B.The establishment clause

1.The Supreme Court has consistently held that the establishment clause requires government to maintain religious neutrality, but does not bar all assistance that incidentally aids religious institutions.

2.Government support of religion

a)1879: Court contended establishment clause erected “wall of separation between church and State”

b)Wall breached (1947): Court upheld program that provided free transportation to parochial school students

c)Further breach (1968): Court upheld program allowing parochial school students to borrow state-purchased textbooks

d)Lemon v. Kurtzman (1971) struck down state program to pay salaries of parochial school teachers teaching secular subjects.

(1)Three-pronged test for determining constitutionality under establishment clause:

(a)Program must have a secular purpose

(b)Primary effect should not be to advance or inhibit religion

(c)Must not excessively entangle government and religion

(2)Lemon test governed Court’s interpretation of such programs for twenty-five years

e)Agostini v. Felton (1997) loosened application of the “Lemon Test.”

(1)New York public school teachers could teach remedial education to disadvantaged students in New York parochial schools at taxpayer expense.

(2)Only government neutrality toward religion was required.

(3)Only excessive entanglements violated the establishment clause.

f)Zelman v.

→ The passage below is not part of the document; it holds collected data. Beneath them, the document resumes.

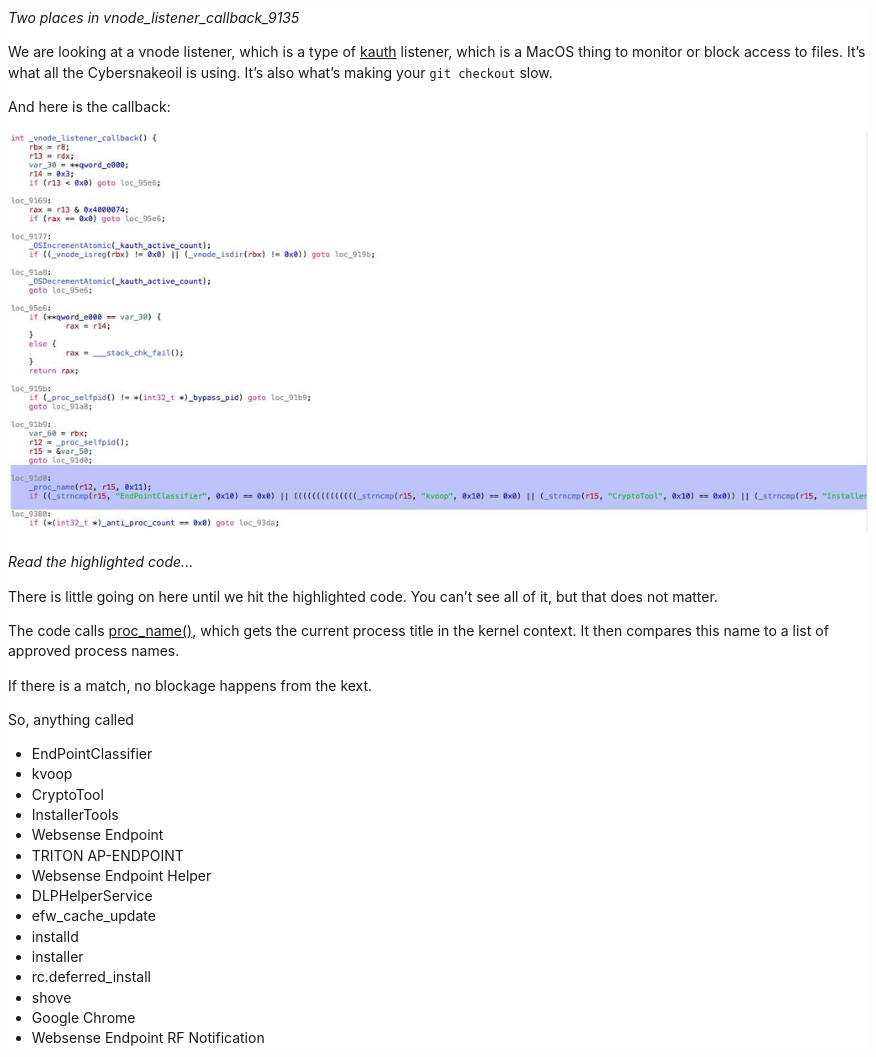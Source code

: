 *Two places in vnode_listener_callback_9135*

We are looking at a vnode listener, which is a type of [kauth](https://www.apriorit.com/dev-blog/411-mac-os-x-kauth-listeners) listener, which is a MacOS thing to monitor or block access to files. It’s what all the Cybersnakeoil is using. It’s also what’s making your `git checkout` slow.

And here is the callback:

[![](/uploads/2018/06/hopper-03.jpg)](/uploads/2018/06/hopper-03.jpg)

*Read the highlighted code...*

There is little going on here until we hit the highlighted code. You can’t see all of it, but that does not matter.

The code calls [proc_name()](https://developer.apple.com/documentation/kernel/1488959-proc_name?language=objc), which gets the current process title in the kernel context. It then compares this name to a list of approved process names.

If there is a match, no blockage happens from the kext.

So, anything called

- EndPointClassifier
- kvoop
- CryptoTool
- InstallerTools
- Websense Endpoint
- TRITON AP-ENDPOINT
- Websense Endpoint Helper
- DLPHelperService
- efw_cache_update
- installd
- installer
- rc.deferred_install
- shove
- Google Chrome
- Websense Endpoint RF Notification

Simmons-Harris (2002) upheld school voucher program in which secular and sectarian schools could participate.

3.Display of religious artifacts on public property

a)Lynch v. Donnelly (1984)

(1)Nativity scene displayed with commercial Christmas symbols had secular purpose: celebration of national holiday.

(2)Display of nativity scene did not have primary effect of benefiting religion.

(3)Display led to no excessive entanglement of religion and government.

b)Proliferation of closely decided cases testing limits of government-sponsored religious displays since Lynch

4.School prayer

a)Court has consistently equated prayer in public schools with government support of religion.

b)Religious training as after-school activity now constitutional (2001)

5.The problem of the establishment clause

a)Support for all religions come at the expense of nonreligion—but poses the least risk to social order.

b)Tolerance of dominant religion at expense of other religions risks minority discontent.

c)Support for no religion risks majority discontent.

C.The free exercise clause

1.Inherent tension between establishment clause and free exercise clause

a)Does the free exercise clause require government to grant exemptions from legal duties that conflict with religious obligations?

b)Does the free exercise clause guarantee only that the law will be applicable to religious believers with discrimination or preference?

2.Justices have distinguished between religious beliefs and actions based on those beliefs.

3.Working on the Sabbath

a)Sherbert v. Verner (1963): First Amendment protects religious observance as well as belief.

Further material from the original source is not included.